» **SUPPLIED RECORDS**

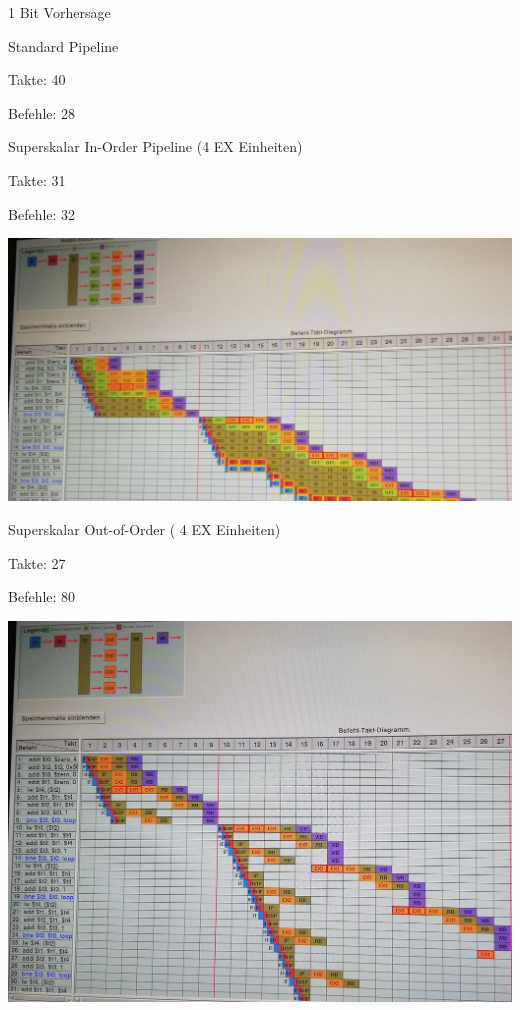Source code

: \documentclass[a4paper,12pt,titlepage]{scrartcl}
\begin{document}
1 Bit Vorhersage
\begin{itemize*}
    \item Standard Pipeline
    \begin{itemize*}
        \item Takte: 40
        \item Befehle: 28
    \end{itemize*}
    \item Superskalar In-Order Pipeline (4 EX Einheiten)
    \begin{itemize*}
        \item Takte: 31
        \item Befehle: 32
        \item \includegraphics[width=.4\linewidth]{Assets/RA2-64222.jpg}
    \end{itemize*}
    \item Superskalar Out-of-Order ( 4 EX Einheiten)
    \begin{itemize*}
        \item Takte: 27
        \item Befehle: 80
        \item \includegraphics[width=.4\linewidth]{Assets/RA2-64400.jpg}
    \end{itemize*}
\end{itemize*}
\end{document}
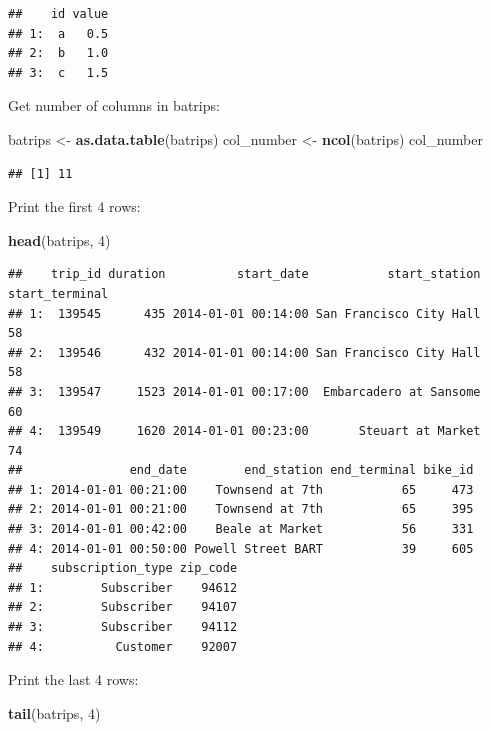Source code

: \documentclass[]{book}
\newenvironment{Shaded}{\begin{snugshade}}{\end{snugshade}}
\newcommand{\DecValTok}[1]{\textcolor[rgb]{0.00,0.00,0.81}{#1}}
\newcommand{\KeywordTok}[1]{\textcolor[rgb]{0.13,0.29,0.53}{\textbf{#1}}}
\newcommand{\NormalTok}[1]{#1}
\newcommand{\StringTok}[1]{\textcolor[rgb]{0.31,0.60,0.02}{#1}}
\begin{document}
\begin{verbatim}
##    id value
## 1:  a   0.5
## 2:  b   1.0
## 3:  c   1.5
\end{verbatim}

Get number of columns in batrips:

\begin{Shaded}
\begin{Highlighting}[]
\NormalTok{batrips <-}\StringTok{ }\KeywordTok{as.data.table}\NormalTok{(batrips)}
\NormalTok{col_number <-}\StringTok{ }\KeywordTok{ncol}\NormalTok{(batrips)}
\NormalTok{col_number}
\end{Highlighting}
\end{Shaded}

\begin{verbatim}
## [1] 11
\end{verbatim}

Print the first 4 rows:

\begin{Shaded}
\begin{Highlighting}[]
\KeywordTok{head}\NormalTok{(batrips, }\DecValTok{4}\NormalTok{)}
\end{Highlighting}
\end{Shaded}

\begin{verbatim}
##    trip_id duration          start_date           start_station start_terminal
## 1:  139545      435 2014-01-01 00:14:00 San Francisco City Hall             58
## 2:  139546      432 2014-01-01 00:14:00 San Francisco City Hall             58
## 3:  139547     1523 2014-01-01 00:17:00  Embarcadero at Sansome             60
## 4:  139549     1620 2014-01-01 00:23:00       Steuart at Market             74
##               end_date        end_station end_terminal bike_id
## 1: 2014-01-01 00:21:00    Townsend at 7th           65     473
## 2: 2014-01-01 00:21:00    Townsend at 7th           65     395
## 3: 2014-01-01 00:42:00    Beale at Market           56     331
## 4: 2014-01-01 00:50:00 Powell Street BART           39     605
##    subscription_type zip_code
## 1:        Subscriber    94612
## 2:        Subscriber    94107
## 3:        Subscriber    94112
## 4:          Customer    92007
\end{verbatim}

Print the last 4 rows:

\begin{Shaded}
\begin{Highlighting}[]
\KeywordTok{tail}\NormalTok{(batrips, }\DecValTok{4}\NormalTok{)}
\end{Highlighting}
\end{Shaded}
\end{document}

» **TASK TO CARRY OUT**
The lines needed run from the first line of the records through the line containing "432 2014-01-01 00:14:00", both included. Restate them word for word, without pictures.

» **PROBLEM SOLUTION**
Source code

: \documentclass[a4paper,12pt,titlepage]{scrartcl}
\begin{document}
1 Bit Vorhersage
\begin{itemize*}
    \item Standard Pipeline
    \begin{itemize*}
        \item Takte: 40
        \item Befehle: 28
    \end{itemize*}
    \item Superskalar In-Order Pipeline (4 EX Einheiten)
    \begin{itemize*}
        \item Takte: 31
        \item Befehle: 32
        \item \includegraphics[width=.4\linewidth]{Assets/RA2-64222.jpg}
    \end{itemize*}
    \item Superskalar Out-of-Order ( 4 EX Einheiten)
    \begin{itemize*}
        \item Takte: 27
        \item Befehle: 80
        \item \includegraphics[width=.4\linewidth]{Assets/RA2-64400.jpg}
    \end{itemize*}
\end{itemize*}
\end{document}
Source code

: \documentclass[]{book}
\newenvironment{Shaded}{\begin{snugshade}}{\end{snugshade}}
\newcommand{\DecValTok}[1]{\textcolor[rgb]{0.00,0.00,0.81}{#1}}
\newcommand{\KeywordTok}[1]{\textcolor[rgb]{0.13,0.29,0.53}{\textbf{#1}}}
\newcommand{\NormalTok}[1]{#1}
\newcommand{\StringTok}[1]{\textcolor[rgb]{0.31,0.60,0.02}{#1}}
\begin{document}
\begin{verbatim}
##    id value
## 1:  a   0.5
## 2:  b   1.0
## 3:  c   1.5
\end{verbatim}

Get number of columns in batrips:

\begin{Shaded}
\begin{Highlighting}[]
\NormalTok{batrips <-}\StringTok{ }\KeywordTok{as.data.table}\NormalTok{(batrips)}
\NormalTok{col_number <-}\StringTok{ }\KeywordTok{ncol}\NormalTok{(batrips)}
\NormalTok{col_number}
\end{Highlighting}
\end{Shaded}

\begin{verbatim}
## [1] 11
\end{verbatim}

Print the first 4 rows:

\begin{Shaded}
\begin{Highlighting}[]
\KeywordTok{head}\NormalTok{(batrips, }\DecValTok{4}\NormalTok{)}
\end{Highlighting}
\end{Shaded}

\begin{verbatim}
##    trip_id duration          start_date           start_station start_terminal
## 1:  139545      435 2014-01-01 00:14:00 San Francisco City Hall             58
## 2:  139546      432 2014-01-01 00:14:00 San Francisco City Hall             58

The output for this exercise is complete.